Não vou falar sobre as quotas. Nem sobre as suas
causas.
Também vou pôr de lado o equilíbrio, a vocação
de cada um, as apetências e até o que diz respeito à natureza. São tantas as
variáveis que não é disso que vou tratar.
Vou falar sobre nós (em sentido figurado).
Sobre a nossa vida em casa. Sobre o absurdo que domina o nosso subconsciente. E
como tudo fica ainda mais exacerbado na hora de cuidar dos filhos.
Vou resumir o meu ponto a este diálogo
clássico:
- E ele, ajuda lá em casa? - Ele é impecável,
ajuda imenso.
O marido ou pai que merece reconhecimento tem
na voz da sua mulher (e da pequena sociedade que o rodeia) um sentido «ele ajuda
imenso».
Ele muda a fralda aos filhos, dá-lhes banho e
veste-os, dá-lhes de comer (e tantas outras banais tarefas próprias em casa e em família) e lá vem um «está a ajudar», «ajuda imenso».
Não há reconhecimento mais discriminatório e preconceituoso
que este.
As mesmas tarefas, numa mulher e numa mãe, são
simplesmente o cumprimento natural do que lhe compete. A cada fralda que uma mãe
muda, a cada banho, a cada refeição que serve aos seus filhos, ninguém se
lembra daquele «ajuda imenso». Ela nunca «ajuda imenso». Ela faz. E esse «faz»
não lhe garante qualquer galardão e admiração.

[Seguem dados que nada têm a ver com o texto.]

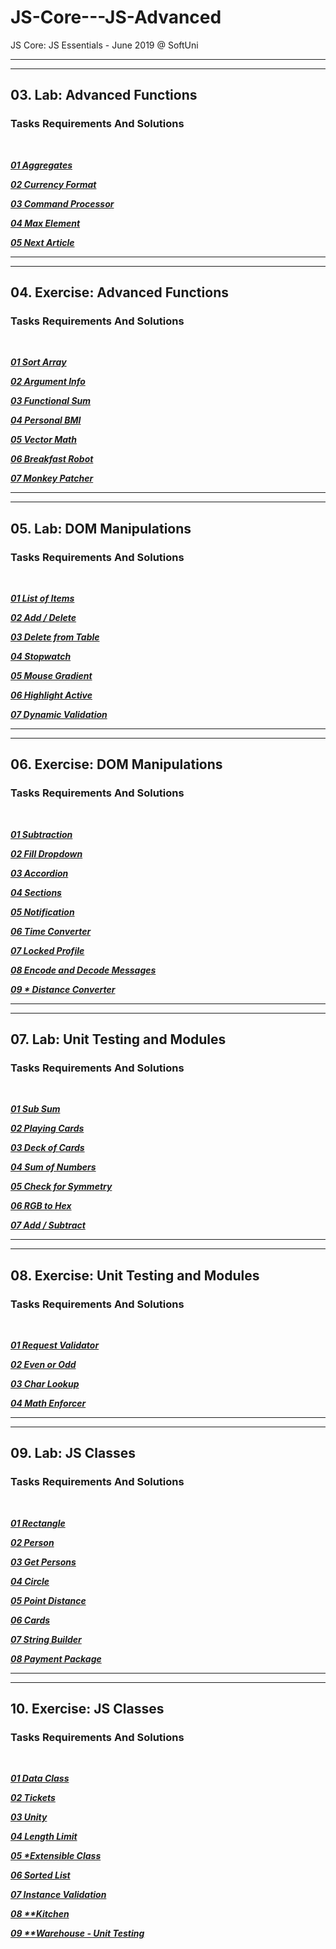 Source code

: # JS-Core---JS-Advanced
JS Core: JS Essentials - June 2019 @ SoftUni

---
---

## 03. Lab: Advanced Functions

### Tasks Requirements And Solutions
<br>

***<a title="01 Aggregates" href="https://github.com/TsvetanNikolov123/JS-Core---JS-Advanced/tree/master/03%20Advanced%20Functions#0301-aggregates">01 Aggregates</a>***

***<a title="02 Currency Format" href="https://github.com/TsvetanNikolov123/JS-Core---JS-Advanced/tree/master/03%20Advanced%20Functions#0302-currency-format">02 Currency Format</a>***

***<a title="03 Command Processor" href="https://github.com/TsvetanNikolov123/JS-Core---JS-Advanced/tree/master/03%20Advanced%20Functions#0303-command-processor">03 Command Processor</a>***

***<a title="04 Max Element" href="https://github.com/TsvetanNikolov123/JS-Core---JS-Advanced/tree/master/03%20Advanced%20Functions#0304-max-element">04 Max Element</a>***

***<a title="05 Next Article" href="https://github.com/TsvetanNikolov123/JS-Core---JS-Advanced/tree/master/03%20Advanced%20Functions#0305-next-article">05 Next Article</a>***

---
---

## 04. Exercise: Advanced Functions

### Tasks Requirements And Solutions
<br>

***<a title="01 Sort Array" href="https://github.com/TsvetanNikolov123/JS-Core---JS-Advanced/tree/master/04%20Advanced%20Functions%20Exercise#0401-sort-array">01 Sort Array</a>***

***<a title="02 Argument Info" href="https://github.com/TsvetanNikolov123/JS-Core---JS-Advanced/tree/master/04%20Advanced%20Functions%20Exercise#0402-argument-info">02 Argument Info</a>***

***<a title="03 Functional Sum" href="https://github.com/TsvetanNikolov123/JS-Core---JS-Advanced/tree/master/04%20Advanced%20Functions%20Exercise#0403-functional-sum">03 Functional Sum</a>***

***<a title="04 Personal BMI" href="https://github.com/TsvetanNikolov123/JS-Core---JS-Advanced/tree/master/04%20Advanced%20Functions%20Exercise#0404-personal-bmi">04 Personal BMI</a>***

***<a title="05 Vector Math" href="https://github.com/TsvetanNikolov123/JS-Core---JS-Advanced/tree/master/04%20Advanced%20Functions%20Exercise#0405-vector-math">05 Vector Math</a>***

***<a title="06 Breakfast Robot" href="https://github.com/TsvetanNikolov123/JS-Core---JS-Advanced/tree/master/04%20Advanced%20Functions%20Exercise#0406-breakfast-robot">06 Breakfast Robot</a>***

***<a title="07 Monkey Patcher" href="https://github.com/TsvetanNikolov123/JS-Core---JS-Advanced/tree/master/04%20Advanced%20Functions%20Exercise#0407-monkey-patcher">07 Monkey Patcher</a>***

---
---

## 05. Lab: DOM Manipulations

### Tasks Requirements And Solutions
<br>

***<a title="01 List of Items" href="https://github.com/TsvetanNikolov123/JS-Core---JS-Advanced/tree/master/05%20DOM%20Manipulations#0501-list-of-items">01 List of Items</a>***

***<a title="02 Add / Delete" href="https://github.com/TsvetanNikolov123/JS-Core---JS-Advanced/tree/master/05%20DOM%20Manipulations#0502-add--delete">02 Add / Delete</a>***

***<a title="03 Delete from Table" href="https://github.com/TsvetanNikolov123/JS-Core---JS-Advanced/tree/master/05%20DOM%20Manipulations#0503-delete-from-table">03 Delete from Table</a>***

***<a title="04 Stopwatch" href="https://github.com/TsvetanNikolov123/JS-Core---JS-Advanced/tree/master/05%20DOM%20Manipulations#0504-stopwatch">04 Stopwatch</a>***

***<a title="05 Mouse Gradient" href="https://github.com/TsvetanNikolov123/JS-Core---JS-Advanced/tree/master/05%20DOM%20Manipulations#0505-mouse-gradient">05 Mouse Gradient</a>***

***<a title="06 Highlight Active" href="https://github.com/TsvetanNikolov123/JS-Core---JS-Advanced/tree/master/05%20DOM%20Manipulations#0506-highlight-active">06 Highlight Active</a>***

***<a title="07 Dynamic Validation" href="https://github.com/TsvetanNikolov123/JS-Core---JS-Advanced/tree/master/05%20DOM%20Manipulations#0507-dynamic-validation">07 Dynamic Validation</a>***

---
---

## 06. Exercise: DOM Manipulations

### Tasks Requirements And Solutions
<br>

***<a title="01 Subtraction" href="https://github.com/TsvetanNikolov123/JS-Core---JS-Advanced/tree/master/06%20DOM%20Manipulations%20Exercise#0601-subtraction">01 Subtraction</a>***

***<a title="02 Fill Dropdown" href="https://github.com/TsvetanNikolov123/JS-Core---JS-Advanced/tree/master/06%20DOM%20Manipulations%20Exercise#0602-fill-dropdown">02 Fill Dropdown</a>***

***<a title="03 Accordion" href="https://github.com/TsvetanNikolov123/JS-Core---JS-Advanced/tree/master/06%20DOM%20Manipulations%20Exercise#0603-accordion">03 Accordion</a>***

***<a title="04 Sections" href="https://github.com/TsvetanNikolov123/JS-Core---JS-Advanced/tree/master/06%20DOM%20Manipulations%20Exercise#0604-sections">04 Sections</a>***

***<a title="05 Notification" href="https://github.com/TsvetanNikolov123/JS-Core---JS-Advanced/tree/master/06%20DOM%20Manipulations%20Exercise#0605-notification">05 Notification</a>***

***<a title="06 Time Converter" href="https://github.com/TsvetanNikolov123/JS-Core---JS-Advanced/tree/master/06%20DOM%20Manipulations%20Exercise#0606-time-converter">06 Time Converter</a>***

***<a title="07 Locked Profile" href="https://github.com/TsvetanNikolov123/JS-Core---JS-Advanced/tree/master/06%20DOM%20Manipulations%20Exercise#0607-locked-profile">07 Locked Profile</a>***

***<a title="08 Encode and Decode Messages" href="https://github.com/TsvetanNikolov123/JS-Core---JS-Advanced/tree/master/06%20DOM%20Manipulations%20Exercise#0608-encode-and-decode-messages">08 Encode and Decode Messages</a>***

***<a title="09 Distance Converter" href="https://github.com/TsvetanNikolov123/JS-Core---JS-Advanced/tree/master/06%20DOM%20Manipulations%20Exercise#0609--distance-converter">09 \* Distance Converter</a>***

---
---

## 07. Lab: Unit Testing and Modules

### Tasks Requirements And Solutions
<br>

***<a title="01 Sub Sum" href="https://github.com/TsvetanNikolov123/JS-Core---JS-Advanced/tree/master/07%20Unit%20Testing%20And%20Modules#0701-sub-sum">01 Sub Sum</a>***

***<a title="02 Playing Cards" href="https://github.com/TsvetanNikolov123/JS-Core---JS-Advanced/tree/master/07%20Unit%20Testing%20And%20Modules#0702-playing-cards">02 Playing Cards</a>***

***<a title="03 Deck of Cards" href="https://github.com/TsvetanNikolov123/JS-Core---JS-Advanced/tree/master/07%20Unit%20Testing%20And%20Modules#0703-deck-of-cards">03 Deck of Cards</a>***

***<a title="04 Sum of Numbers" href="https://github.com/TsvetanNikolov123/JS-Core---JS-Advanced/tree/master/07%20Unit%20Testing%20And%20Modules#0704-sum-of-numbers">04 Sum of Numbers</a>***

***<a title="05 Check for Symmetry" href="https://github.com/TsvetanNikolov123/JS-Core---JS-Advanced/tree/master/07%20Unit%20Testing%20And%20Modules#0705-check-for-symmetry">05 Check for Symmetry</a>***

***<a title="06 RGB to Hex" href="https://github.com/TsvetanNikolov123/JS-Core---JS-Advanced/tree/master/07%20Unit%20Testing%20And%20Modules#0706-rgb-to-hex">06 RGB to Hex</a>***

***<a title="07 Add / Subtract" href="https://github.com/TsvetanNikolov123/JS-Core---JS-Advanced/tree/master/07%20Unit%20Testing%20And%20Modules#0707-add--subtract">07 Add / Subtract</a>***

---
---

## 08. Exercise: Unit Testing and Modules

### Tasks Requirements And Solutions
<br>

***<a title="01 Request Validator" href="https://github.com/TsvetanNikolov123/JS-Core---JS-Advanced/tree/master/08%20Unit%20Testing%20And%20Modules%20Exercise#0801-request-validator">01 Request Validator</a>***

***<a title="02 Even or Odd" href="https://github.com/TsvetanNikolov123/JS-Core---JS-Advanced/tree/master/08%20Unit%20Testing%20And%20Modules%20Exercise#0802-even-or-odd">02 Even or Odd</a>***

***<a title="03 Char Lookup" href="https://github.com/TsvetanNikolov123/JS-Core---JS-Advanced/tree/master/08%20Unit%20Testing%20And%20Modules%20Exercise#0803-char-lookup">03 Char Lookup</a>***

***<a title="04 Math Enforcer" href="https://github.com/TsvetanNikolov123/JS-Core---JS-Advanced/tree/master/08%20Unit%20Testing%20And%20Modules%20Exercise#0804-math-enforcer">04 Math Enforcer</a>***

---
---

## 09. Lab: JS Classes

### Tasks Requirements And Solutions
<br>

***<a title="01 Rectangle" href="https://github.com/TsvetanNikolov123/JS-Core---JS-Advanced/tree/master/09%20JS%20Classes#0901-rectangle">01 Rectangle</a>***

***<a title="02 Person" href="https://github.com/TsvetanNikolov123/JS-Core---JS-Advanced/tree/master/09%20JS%20Classes#0902-person">02 Person</a>***

***<a title="03 Get Persons" href="https://github.com/TsvetanNikolov123/JS-Core---JS-Advanced/tree/master/09%20JS%20Classes#0903-get-persons">03 Get Persons</a>***

***<a title="04 Circle" href="https://github.com/TsvetanNikolov123/JS-Core---JS-Advanced/tree/master/09%20JS%20Classes#0904-circle">04 Circle</a>***

***<a title="05 Point Distance" href="https://github.com/TsvetanNikolov123/JS-Core---JS-Advanced/tree/master/09%20JS%20Classes#0905-point-distance">05 Point Distance</a>***

***<a title="06 Cards" href="https://github.com/TsvetanNikolov123/JS-Core---JS-Advanced/tree/master/09%20JS%20Classes#0906-cards">06 Cards</a>***

***<a title="07 String Builder" href="https://github.com/TsvetanNikolov123/JS-Core---JS-Advanced/tree/master/09%20JS%20Classes#0907-string-builder">07 String Builder</a>***

***<a title="08 Payment Package" href="https://github.com/TsvetanNikolov123/JS-Core---JS-Advanced/tree/master/09%20JS%20Classes#0908-payment-package">08 Payment Package</a>***

---
---

## 10. Exercise: JS Classes

### Tasks Requirements And Solutions
<br>

***<a title="01 Data Class" href="https://github.com/TsvetanNikolov123/JS-Core---JS-Advanced/tree/master/10%20JS%20Classes%20Exercise#1001-data-class">01 Data Class</a>***

***<a title="02 Tickets" href="https://github.com/TsvetanNikolov123/JS-Core---JS-Advanced/tree/master/10%20JS%20Classes%20Exercise#1002-tickets">02 Tickets</a>***

***<a title="03 Unity" href="https://github.com/TsvetanNikolov123/JS-Core---JS-Advanced/tree/master/10%20JS%20Classes%20Exercise#1003-unity">03 Unity</a>***

***<a title="04 Length Limit" href="https://github.com/TsvetanNikolov123/JS-Core---JS-Advanced/tree/master/10%20JS%20Classes%20Exercise#1004-length-limit">04 Length Limit</a>***

***<a title="05 Extensible Class" href="https://github.com/TsvetanNikolov123/JS-Core---JS-Advanced/tree/master/10%20JS%20Classes%20Exercise#1005-extensible-class">05 \*Extensible Class</a>***

***<a title="06 Sorted List" href="https://github.com/TsvetanNikolov123/JS-Core---JS-Advanced/tree/master/10%20JS%20Classes%20Exercise#1006-sorted-list">06 Sorted List</a>***

***<a title="07 Instance Validation" href="https://github.com/TsvetanNikolov123/JS-Core---JS-Advanced/tree/master/10%20JS%20Classes%20Exercise#1007-instance-validation">07 Instance Validation</a>***

***<a title="08 Kitchen" href="https://github.com/TsvetanNikolov123/JS-Core---JS-Advanced/tree/master/10%20JS%20Classes%20Exercise#1008-kitchen">08 \*\*Kitchen</a>***

***<a title="09 Warehouse - Unit Testing" href="https://github.com/TsvetanNikolov123/JS-Core---JS-Advanced/tree/master/10%20JS%20Classes%20Exercise#1009-warehouse---unit-testing">09 \*\*Warehouse - Unit Testing</a>***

Se invertermos os papéis, o exercício é ainda
mais impressionante. Uma mãe ou mulher que por razões que não interessam a
ninguém (que tanto podem ser as melhores como as menos respeitáveis) está menos
em casa por troca com o marido, na linguagem clássica dificilmente se livra do
«é ele que faz tudo!». Mesmo que ela faça as mesmas tarefas que, na
distribuição tradicional, garantiriam ao marido o reconhecido «ajuda imenso».

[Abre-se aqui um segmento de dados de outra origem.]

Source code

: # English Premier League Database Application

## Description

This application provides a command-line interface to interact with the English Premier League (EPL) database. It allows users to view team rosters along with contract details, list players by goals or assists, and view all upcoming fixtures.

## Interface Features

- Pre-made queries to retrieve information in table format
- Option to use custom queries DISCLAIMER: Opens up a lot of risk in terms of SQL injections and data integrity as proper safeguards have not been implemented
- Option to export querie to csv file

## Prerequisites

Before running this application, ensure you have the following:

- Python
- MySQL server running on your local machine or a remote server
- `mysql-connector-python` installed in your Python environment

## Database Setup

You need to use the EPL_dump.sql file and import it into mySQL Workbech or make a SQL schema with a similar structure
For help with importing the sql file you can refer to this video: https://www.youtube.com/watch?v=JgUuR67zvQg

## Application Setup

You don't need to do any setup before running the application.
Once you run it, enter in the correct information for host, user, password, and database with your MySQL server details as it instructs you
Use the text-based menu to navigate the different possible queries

Porque a elas só está disponível fazer, sem elogio e sob pena de crítica
indignada. Porque, no fundo, ainda não nos libertámos da ideia que é «delas»
essa função. E que ele, se fizer alguma coisa, está a «ajudar» (como se fosse a
avó ou uma tia que ajuda).
Dizem que as coisas estão mais equilibradas –
que os maridos e pais, por contraste com os seus próprios pais, «hoje fazem
tudo». Mas a verdade é que no plano reputacional os nossos subconscientes ainda
discriminam.
Certamente, a cada fralda que um pai muda aos seus
filhos, a cada banho, a cada refeição que lhes serve, está a fazer uma tarefa que
não merece destaque porque é dele. E muito menos serve para alimentar aquele
diálogo clássico do «ele ajuda imenso».